I played The Bloodcove Blockade via play-by-post, using the Iconic investigator, Quinn. I really enjoyed the first third of the adventure, and the rest is fine. There's plenty of opportunity to use social skills like Disguise, Bluff, Diplomacy, and more. Combat is less emphasized, though there's one that proved a real slog for the group I was in. The storyline is good, though there's perhaps too many story threads and a dubious timing mechanism--I remember losing track of the plot at one point. The scenario definitely makes use of (and adds to) existing setting lore and has good maps and artwork. Overall, I think I'm going to place this one in the "good but not great" category.


As the name implies, the scenario takes place in Bloodcove, a port city in the Mwangi Expanse. Bloodcove is a major trading hub for the Aspis Consortium and is used to channel relics stolen from the area's indigenous inhabitants, ore from mining operations, and a variety of smuggled goods. In a briefing given jointly by Fola Barun (whom I don't know) and Guaril Karela (whom I know and love), the PCs are told that their mission is designed to turn the city against the Aspis Consortium. Fola's reason is to do good for the sake of doing good (cutting off an Aspis mining operation from supplies before it can inadvertently set free an asura trapped for centuries in a temple), while Guaril and the Exchange Faction's reason is to make room for the Pathfinder Society to become a major player in the city.
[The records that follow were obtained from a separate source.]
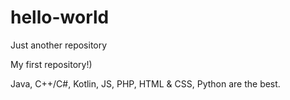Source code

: # hello-world
Just another repository

My first repository!)

Java, C++/C#, Kotlin, JS, PHP, HTML & CSS, Python are the best. 

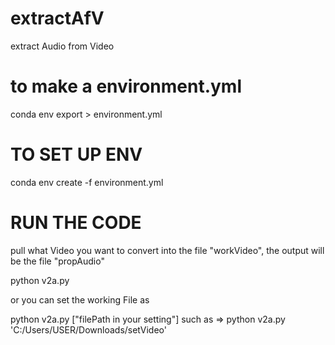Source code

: # extractAfV
extract Audio from Video


# to make a environment.yml
conda env export > environment.yml

# TO SET UP ENV
conda env create -f environment.yml

# RUN THE CODE
pull what Video you want to convert into the file "workVideo", the output will be the file "propAudio"

python v2a.py

or you can set the working File as

python v2a.py ["filePath in your setting"] 
    such as => python v2a.py 'C:/Users/USER/Downloads/setVideo'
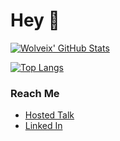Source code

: # Hey 👋

[![Wolveix' GitHub Stats](https://github-readme-stats.vercel.app/api?username=Wolveix)](https://github.com/Wolveix/Wolveix)

[![Top Langs](https://github-readme-stats.vercel.app/api/top-langs/?username=Wolveix&layout=compact)](https://github.com/Wolveix)

### Reach Me
- [Hosted Talk](https://hostedtalk.net/u/Wolveix)
- [Linked In](https://linkedin.com/in/robert-andrew-thomas)
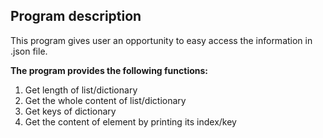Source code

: ## Program description
This program gives user an opportunity to easy access the information in .json file.

**The program provides the following functions:**

1. Get length of list/dictionary
2. Get the whole content of list/dictionary
3. Get keys of dictionary
4. Get the content of element by printing its index/key
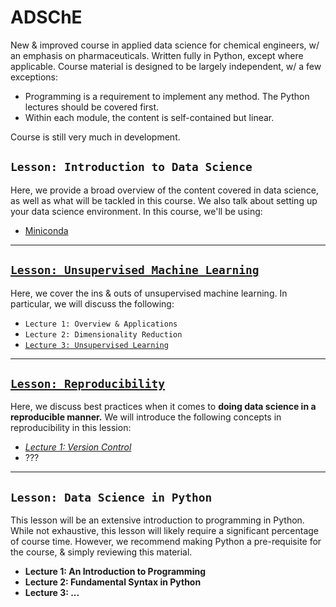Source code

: # ADSChE
New & improved course in applied data science for chemical engineers, w/ an emphasis on pharmaceuticals. 
Written fully in Python, except where applicable. 
Course material is designed to be largely independent, w/ a few exceptions:
- Programming is a requirement to implement any method. The Python lectures should be covered first. 
- Within each module, the content is self-contained but linear. 

Course is still very much in development. 


## `Lesson: Introduction to Data Science`
Here, we provide a broad overview of the content covered in data science, as well as what will be tackled in this course. 
We also talk about setting up your data science environment. In this course, we'll be using:
- [Miniconda](https://docs.conda.io/en/latest/miniconda.html)

-----

## [`Lesson: Unsupervised Machine Learning`](https://github.com/curtispmartin/Education/tree/master/ADSChE/UnsupervisedLearning)
Here, we cover the ins & outs of unsupervised machine learning. 
In particular, we will discuss the following:
- `Lecture 1: Overview & Applications`
- `Lecture 2: Dimensionality Reduction`
- [`Lecture 3: Unsupervised Learning`](https://github.com/curtispmartin/Education/tree/master/ADSChE/UnsupervisedLearning/3_Clustering)

-----

## [`Lesson: Reproducibility`](https://github.com/curtispmartin/Education/tree/master/ADSChE/Reproducibility)
Here, we discuss best practices when it comes to **doing data science in a reproducible manner.** 
We will introduce the following concepts in reproducibility in this lession: 
- [*Lecture 1: Version Control*](https://github.com/curtispmartin/Education/tree/master/ADSChE/Reproducibility/VersionControl)
- ??? 

-----

## `Lesson: Data Science in Python`
This lesson will be an extensive introduction to programming in Python. 
While not exhaustive, this lesson will likely require a significant percentage of course time. 
However, we recommend making Python a pre-requisite for the course, & simply reviewing this material.
- **Lecture 1: An Introduction to Programming**
- **Lecture 2: Fundamental Syntax in Python**
- **Lecture 3: ...**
I like the joint motivation, though turning an entire city against those Aspis snakes seems like a big responsibility for a group of relatively inexperienced Pathfinders.
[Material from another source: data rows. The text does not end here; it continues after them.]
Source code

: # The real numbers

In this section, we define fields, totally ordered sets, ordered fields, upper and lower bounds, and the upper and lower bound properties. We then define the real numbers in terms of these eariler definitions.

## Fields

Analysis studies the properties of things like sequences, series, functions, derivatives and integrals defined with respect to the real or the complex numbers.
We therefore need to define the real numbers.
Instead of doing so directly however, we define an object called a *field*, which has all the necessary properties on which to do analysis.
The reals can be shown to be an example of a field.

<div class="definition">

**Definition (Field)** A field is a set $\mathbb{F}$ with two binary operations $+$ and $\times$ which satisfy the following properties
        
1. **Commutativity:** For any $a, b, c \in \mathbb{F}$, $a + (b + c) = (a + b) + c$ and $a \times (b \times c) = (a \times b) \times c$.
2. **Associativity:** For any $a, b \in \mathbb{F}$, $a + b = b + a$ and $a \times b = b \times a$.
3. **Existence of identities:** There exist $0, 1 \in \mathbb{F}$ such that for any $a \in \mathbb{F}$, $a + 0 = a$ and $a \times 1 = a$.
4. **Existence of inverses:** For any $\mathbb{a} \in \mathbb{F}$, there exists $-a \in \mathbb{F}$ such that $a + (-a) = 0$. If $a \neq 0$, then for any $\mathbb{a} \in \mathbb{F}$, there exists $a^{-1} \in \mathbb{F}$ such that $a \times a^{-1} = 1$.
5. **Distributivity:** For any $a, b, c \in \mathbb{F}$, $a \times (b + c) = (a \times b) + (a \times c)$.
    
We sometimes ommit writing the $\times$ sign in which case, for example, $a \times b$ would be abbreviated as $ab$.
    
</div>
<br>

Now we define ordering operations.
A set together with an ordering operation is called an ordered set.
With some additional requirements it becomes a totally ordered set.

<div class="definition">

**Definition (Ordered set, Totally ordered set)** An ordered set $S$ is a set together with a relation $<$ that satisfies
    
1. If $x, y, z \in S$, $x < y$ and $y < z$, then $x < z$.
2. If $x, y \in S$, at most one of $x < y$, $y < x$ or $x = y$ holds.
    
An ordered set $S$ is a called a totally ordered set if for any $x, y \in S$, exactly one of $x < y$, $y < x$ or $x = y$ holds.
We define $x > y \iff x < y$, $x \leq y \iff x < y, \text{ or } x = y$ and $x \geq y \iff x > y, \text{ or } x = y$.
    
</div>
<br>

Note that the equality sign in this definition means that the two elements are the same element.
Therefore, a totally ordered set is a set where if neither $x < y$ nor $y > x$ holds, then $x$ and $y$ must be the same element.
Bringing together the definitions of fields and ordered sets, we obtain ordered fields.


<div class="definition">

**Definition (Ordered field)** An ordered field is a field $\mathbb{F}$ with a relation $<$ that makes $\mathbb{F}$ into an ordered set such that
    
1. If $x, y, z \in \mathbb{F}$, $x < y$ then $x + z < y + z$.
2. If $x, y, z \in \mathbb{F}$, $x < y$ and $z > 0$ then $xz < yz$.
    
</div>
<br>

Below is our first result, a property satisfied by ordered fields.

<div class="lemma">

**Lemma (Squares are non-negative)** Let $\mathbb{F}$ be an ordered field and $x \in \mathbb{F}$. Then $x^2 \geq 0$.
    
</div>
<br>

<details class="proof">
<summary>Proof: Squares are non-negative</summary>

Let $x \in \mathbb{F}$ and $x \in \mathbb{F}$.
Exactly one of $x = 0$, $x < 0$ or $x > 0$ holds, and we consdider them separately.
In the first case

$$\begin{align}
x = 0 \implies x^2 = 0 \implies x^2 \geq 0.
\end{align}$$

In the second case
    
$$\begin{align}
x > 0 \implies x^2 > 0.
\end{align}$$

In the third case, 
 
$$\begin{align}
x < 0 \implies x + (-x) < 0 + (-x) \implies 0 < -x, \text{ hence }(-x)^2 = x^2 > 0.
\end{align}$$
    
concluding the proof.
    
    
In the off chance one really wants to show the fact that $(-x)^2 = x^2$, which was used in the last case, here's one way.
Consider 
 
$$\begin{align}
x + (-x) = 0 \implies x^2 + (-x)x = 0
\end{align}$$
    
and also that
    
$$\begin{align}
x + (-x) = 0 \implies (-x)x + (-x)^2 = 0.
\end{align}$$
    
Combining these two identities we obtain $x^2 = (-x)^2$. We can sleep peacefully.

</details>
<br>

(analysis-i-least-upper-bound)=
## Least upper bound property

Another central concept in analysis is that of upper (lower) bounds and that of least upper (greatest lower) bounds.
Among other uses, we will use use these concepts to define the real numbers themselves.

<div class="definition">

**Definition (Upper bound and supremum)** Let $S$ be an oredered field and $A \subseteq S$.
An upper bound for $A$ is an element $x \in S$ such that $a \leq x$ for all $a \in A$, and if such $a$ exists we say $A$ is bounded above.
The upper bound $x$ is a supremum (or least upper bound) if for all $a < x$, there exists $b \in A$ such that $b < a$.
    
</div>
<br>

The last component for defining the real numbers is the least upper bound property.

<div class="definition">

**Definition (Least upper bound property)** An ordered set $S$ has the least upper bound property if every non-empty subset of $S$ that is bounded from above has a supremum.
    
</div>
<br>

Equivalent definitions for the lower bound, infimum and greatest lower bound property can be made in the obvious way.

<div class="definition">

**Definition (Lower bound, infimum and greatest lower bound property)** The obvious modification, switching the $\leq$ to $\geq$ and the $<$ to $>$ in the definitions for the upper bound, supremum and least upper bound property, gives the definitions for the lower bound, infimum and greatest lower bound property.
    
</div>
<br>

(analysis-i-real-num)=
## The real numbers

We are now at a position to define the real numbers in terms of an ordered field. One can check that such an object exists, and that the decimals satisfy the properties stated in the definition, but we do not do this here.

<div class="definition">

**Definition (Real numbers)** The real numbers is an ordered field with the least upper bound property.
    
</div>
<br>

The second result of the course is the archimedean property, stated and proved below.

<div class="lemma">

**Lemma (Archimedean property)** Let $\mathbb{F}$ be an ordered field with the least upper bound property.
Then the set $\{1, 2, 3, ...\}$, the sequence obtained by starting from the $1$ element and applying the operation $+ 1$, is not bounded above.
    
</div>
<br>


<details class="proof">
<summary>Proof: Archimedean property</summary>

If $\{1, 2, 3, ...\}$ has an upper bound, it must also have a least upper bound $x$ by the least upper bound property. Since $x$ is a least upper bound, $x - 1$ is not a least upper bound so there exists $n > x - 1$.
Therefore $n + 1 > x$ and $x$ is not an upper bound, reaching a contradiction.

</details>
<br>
The PCs are told that the best place to start is a warehouse owned by the Vanji Prospector's Guild, which is essentially a front for the Aspis Consortium in Bloodcove. The goal is to infiltrate the place posing as customers, pilfer or snatch any records that would make the organisation look bad, and see if a captured Pathfinder spy named Malika Fenn is being held there. This was my favourite part of the scenario, as it really gave an opportunity for some under-utilised skills (like Bluff and Disguise) to shine. Posing as Aspis agents, my group gathered a lot of intel in the warehouse, found Malika, and was then able to launch a surprise attack from the inside to rescue her. It was one of those rare times that a plan all comes together, and was a lot of fun.
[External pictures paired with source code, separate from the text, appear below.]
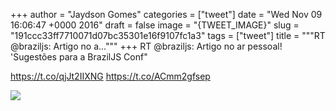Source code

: 
+++
author = "Jaydson Gomes"
categories = ["tweet"]
date = "Wed Nov 09 16:06:47 +0000 2016"
draft = false
image = "{TWEET_IMAGE}"
slug = "191ccc33ff7710071d07bc35301e16f9107fc1a3"
tags = ["tweet"]
title = """RT @braziljs: Artigo no a..."""
+++
RT @braziljs: Artigo no ar pessoal! 'Sugestões para a BrazilJS Conf"

https://t.co/qjJt2IIXNG https://t.co/ACmm2gfsep

![](/images/tweet-media/796383542758490112-Cw1RtW6WQAAf1UR.jpg)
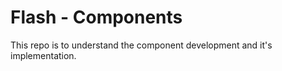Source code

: # Flash - Components

This repo is to understand the component development and it's implementation.
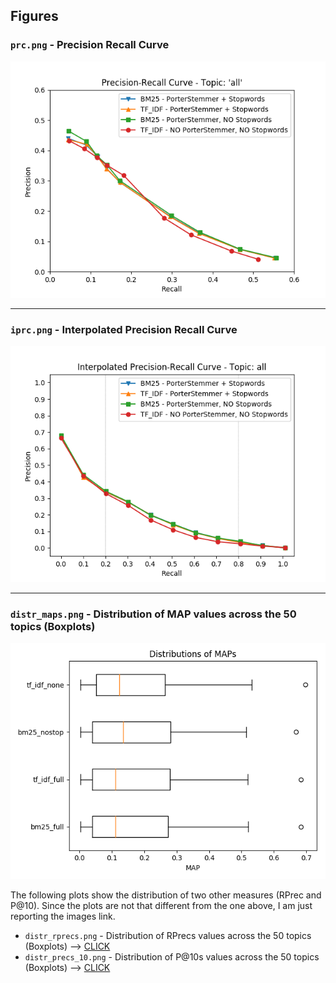 ## Figures

### `prc.png` - Precision Recall Curve
![prc.png](../figures/prc.png)
___

### `iprc.png` - Interpolated Precision Recall Curve
![iprc.png](../figures/iprc.png)
___

### `distr_maps.png` - Distribution of MAP values across the 50 topics (Boxplots)
![prc.png](../figures/distr_maps.png)


The following plots show the distribution of two other measures (RPrec and P@10). Since the plots are not that different from the one above, I am just reporting the images link.
- `distr_rprecs.png` - Distribution of RPrecs values across the 50 topics (Boxplots) --> [CLICK](../figures/distr_rprecs.png)
- `distr_precs_10.png` - Distribution of P@10s values across the 50 topics (Boxplots) --> [CLICK](../figures/distr_precs_10.png)
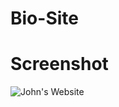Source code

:# Bio-Site






# Screenshot

![John's Website](https://user-images.githubusercontent.com/51214463/70349403-485d7980-182a-11ea-8c9f-04c27c744603.PNG)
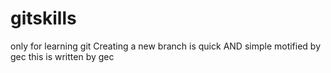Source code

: # gitskills
only for learning git 
Creating a new branch is quick AND simple
motified by gec
this is written by gec
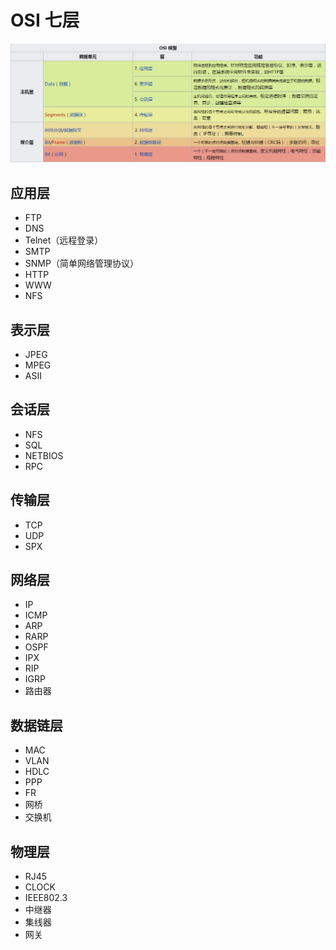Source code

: # OSI 七层

![OSI](/images/OSI.png)

## 应用层
- FTP
- DNS
- Telnet（远程登录）
- SMTP
- SNMP（简单网络管理协议）
- HTTP
- WWW
- NFS

## 表示层
- JPEG
- MPEG
- ASII

## 会话层
- NFS
- SQL
- NETBIOS
- RPC

## 传输层
- TCP
- UDP
- SPX

## 网络层
- IP
- ICMP
- ARP
- RARP
- OSPF
- IPX
- RIP
- IGRP
- 路由器

## 数据链层
- MAC
- VLAN
- HDLC
- PPP
- FR
- 网桥
- 交换机

## 物理层
- RJ45
- CLOCK
- IEEE802.3
- 中继器
- 集线器
- 网关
After the warehouse, the PCs' next task is to turn two particularly influential figures in Bloodcove against the Aspis Consortium. The first person is Erwyn Harvacus, powerful leader of the Saltroot druid circle, a group that uses its control over nature to make Bloodcove a feasible trading port. Persuading Erwyn is handled as a pure role-playing/skills challenge, with various bonuses that can be used based on the information obtained from the warehouse. This works well, though there isn't any tips on how the GM should role-play Erywn's mannerisms or style of speaking, info which can really make lengthy encounters with NPCs come alive. The second person the PCs need to convince is Ungala, the leader of a group of warriors who try to stop the theft and smuggling of cultural relics by confronting any Indiana Jones-types who come to the Mwangi Expanse. But Ungala is too busy to talk, as her forces have been decimated by a mysterious supernatural killer. To earn her support, the PCs need to track down and destroy a weird monster called an adhukait. At low subtier, the adhukait has spell resistance, DR, a couple of types of resistances, some immunities, and (worst of all) regeneration. In the game I was in, this battle was a long, tedious thing because we just couldn't inflict enough damage on a regular basis to overcome its defenses and outpace its regeneration. The battle lasted 11 rounds, and I think the GM took mercy on us and perhaps gave us the win. To be fair, there was a way we could have learned what the foe was and prepared better, but we failed the necessary skill check.

Once Erwyn and Ungala are on board, the only thing left to do is give them the signal to start the blockade of Aspis ships and caravans. As the PCs are likely to incur retribution for this, Guaril strongly advises the group to leave the city first. However, whether they leave on foot or by boat, the Aspis have already learned of the group's presence and arranged an assassin to ambush them. The assassin is an archer and doesn't present much risk. The scenario has a "delay" mechanic embedded throughout in which the GM is supposed to keep track of how long the PCs take to accomplish their tasks (while hinting that they need to hurry), and the number of "delays" gives more time for the assassin to prepare. I think the mechanic was more trouble than it was worth, and for the players it created this weird sense of urgency for seemingly no reason--after all, a blockade of supplies is going to take a while in event to have any effect on the mining operation, and the group doesn't know about the assassin.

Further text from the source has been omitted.